Can Treasury Prioritize Interest Payments?

Reuters Felix Salmon seems to think it can:

The problem with it is that the government would still need to miss an interest payment on its Treasury securities, and there’s no way that it’s ever going to do that, whatever happens to the debt ceiling.

Think about it this way: if I roll over my debts, then my total debt does not actually increase. So if a T-bill is coming due today, then the government can pay it off in full, and issue a new T-bill, without increasing its total indebtedness.

[W]ith Jack Lew (or anybody else, really) as Treasury secretary, you can be sure that debt service payments would be priority number one.

This only makes sense if the Treasury Department can choose which bills to pay and which not to. Imagine instead of just a T-bill is coming due today, there are millions of different payments coming in. Some are T-bills and the rest are made up by everything else the government pays for on a daily basis. When we breach the debt ceiling, the revenues coming in will not be enough to pay all of those bills. Salmon is suggesting that the federal government use those revenues to pay off all of the T-bills, freeing up more borrowing space and preventing the government from missing any payments. Treasury than could use the new borrowing space to pay off more of its bills, although it would still be unable to pay them all off. This is what conservatives mean when they say that the government can prioritize interest payments. This a pretty simple idea to make sure that the U.S. does not technically default on its debt, since defaulting requires missing an interest payment.

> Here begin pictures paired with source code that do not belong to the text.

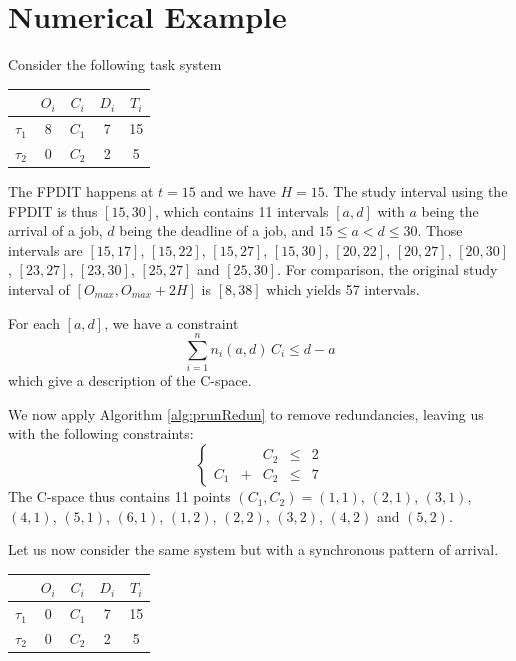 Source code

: \documentclass[conference]{IEEEtran}
\begin{document}
\section{Numerical Example}

Consider the following task system

    \begin{center}
    \begin{tabular}{|r|c|c|c|c|}
     \hline
      & $O_i$ & $C_i$ & $D_i$ & $T_i$ \\
     \hline
     $\tau_1$ & 8 & $C_1$ & 7 & 15\\
     \hline
     $\tau_2$ & 0 & $C_2$ & 2 & 5\\
     \hline
    \end{tabular}
    \end{center}

The FPDIT happens at $t=15$ and we have $H = 15$. The study interval using the FPDIT is thus $[15, 30]$, which contains 11 intervals $[a,d]$ with $a$ being the arrival of a job, $d$ being the deadline of a job, and $15 \leqslant a < d \leqslant 30$. Those intervals are
$[15, 17]$, $[15, 22]$, $[15, 27]$, $[15, 30]$, $[20, 22]$, $[20, 27]$, $[20, 30]$, $[23, 27]$, $[23, 30]$, $[25, 27]$ and $[25, 30]$. For comparison, the original study interval of $[O_{max}, O_{max} + 2H]$ is $[8, 38]$ which yields 57 intervals.

For each $[a, d]$, we have a constraint $$\sum_{i=1}^{n} n_i(a, d) \, C_i \leqslant d - a$$ which give a description of the C-space.

We now apply Algorithm \ref{alg:prunRedun} to remove redundancies, leaving us with the following constraints:
	\begin{equation}
		\left\{
			\begin{array}{ccccc}
				& & C_2 & \leqslant & 2 \\
				C_1 & + & C_2 & \leqslant & 7
			\end{array}
		\right.
	\end{equation}
The C-space thus contains 11 points $(C_1, C_2) = (1, 1)$, $(2, 1)$, $(3, 1)$, $(4, 1)$, $(5, 1)$, $(6, 1)$, $(1, 2)$, $(2, 2)$, $(3, 2)$, $(4, 2)$ and $(5, 2)$.

Let us now consider the same system but with a synchronous pattern of arrival.

    \begin{center}
    \begin{tabular}{|r|c|c|c|c|}
     \hline
      & $O_i$ & $C_i$ & $D_i$ & $T_i$ \\
     \hline
     $\tau_1$ & 0 & $C_1$ & 7 & 15\\
     \hline
     $\tau_2$ & 0 & $C_2$ & 2 & 5\\
     \hline
    \end{tabular}
    \end{center}
\end{document}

This plan assumes that Treasury has the technical capacity and legal authority to prioritize payments, though. If it cannot do that, then this entire idea falls apart. Treasury will pay whichever bills come in first. If a T-bill comes in when it has no more revenue and no more borrowing space, it would miss an interest payment. The U.S. government would default on its debt.

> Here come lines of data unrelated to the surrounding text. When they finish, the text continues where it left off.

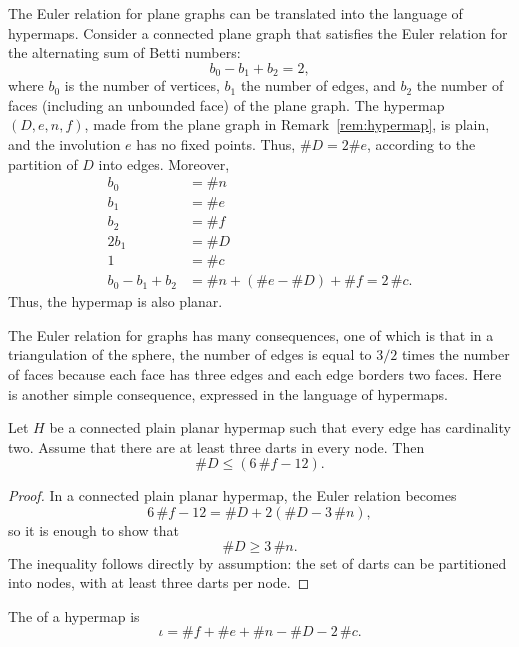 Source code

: \begin{remark}\label{rem:Euler}
The Euler relation for plane graphs can be translated into the
language of hypermaps.  Consider a connected plane graph that
satisfies the Euler relation for the alternating sum of Betti
numbers:
\[ b_0 - b_1 + b_2 = 2,\]  where $b_0$
is the number of vertices, $b_1$ the number of edges, and $b_2$ the
number of faces (including an unbounded face) of the plane
graph. The hypermap $(D,e,n,f)$, made from the plane graph in
Remark~\ref{rem:hypermap}, is plain, and the involution $e$ has no fixed points.  
Thus, $\# D = 2\#e$, according to the partition of $D$ into edges.  Moreover,
\begin{align*}
b_0 &= \# n\\
b_1 &= \# e\\
b_2 &= \# f\\
2b_1 &= \# D\\
1 &= \#c\\
b_0 - b_1 + b_2  &= \# n + (\#e - \#D) + \# f = 2\,\# c.
\end{align*}
Thus, the hypermap is also planar.
\end{remark}


The Euler relation for graphs has many consequences, one of which is
 that in a triangulation of the sphere, the number of
edges is equal to $3/2$ times the number of faces because each face
has three edges and each edge borders two faces.  Here is another simple
consequence, expressed in the language of hypermaps.

\begin{lemma}\label{lemma:dart-upper} 
Let $H$ be a connected plain planar hypermap such that every edge
has cardinality two.  Assume that there are at least three darts in
every node.  Then
\[ 
\# D \le (6\, \#f - 12).
\] 
\end{lemma}
%

\begin{proof}  In a connected plain planar hypermap, the Euler relation becomes
\[ 6\, \#f - 12 = \#D + 2(\#D - 3\,\#n),\] 
so it is enough to show that
\[ 
\# D \ge 3\,\#n.
\] 
The inequality follows directly by assumption: the set of darts can be
partitioned into nodes, with at least three darts per node.
\end{proof}


\begin{definition}
The  of a hypermap is
\[ \iota = \# f + \# e + \# n - \# D - 2\,\#
c.\] 
%
%
\end{definition}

The question then is: can Treasury prioritize interest payments?

Implicit in Salmon’s piece is that it can, although he offers no evidence to support his belief. Back in 2011, he addressed the legality of prioritizing payments and came to the following conclusion:

As Treasury’s stated idea that it would simply pay bills as they came due, on a pari passu basis, and then stop paying when it ran out of money, it’s simply unthinkable. Treasury bonds and bills will get paid — they have to be. The bond markets know that, which is why they’re still pretty sanguine about this whole debt-ceiling issue.

Salmon seems to believe that there is absolutely no way Treasury would ever default on its obligations. Period. But while he offers a moderately convincing answer to whether prioritizing payments is legal, he doesn’t even try to answer whether Treasury has the technical ability to do so.

Last week, Slate’s Matt Yglesias and FT Alphaville’s Cardiff Garcia both pointed to an RBC Capital report that analyzed those technical abilities and concluded that Treasury wouldn’t be able to prioritize payments. Just today, a senior official at Treasury explicitly said that it “would be impossible to prioritize payments on debt.” Of course, the Treasury Department has every incentive to lie and convince Republican lawmakers that the department can do nothing if Congress doesn’t raise the debt ceiling. Nevertheless, it’s still meaningful.

That’s pretty good evidence to demonstrate that prioritizing debt payments is not possible. At the very least, it should make Salmon question his air-tight conviction that even if Congress refuses to raise the debt ceiling, Treasury has the technical capacity to ensure we don’t miss an interest payment. Given the evidence against it, that’s a big assumption to make.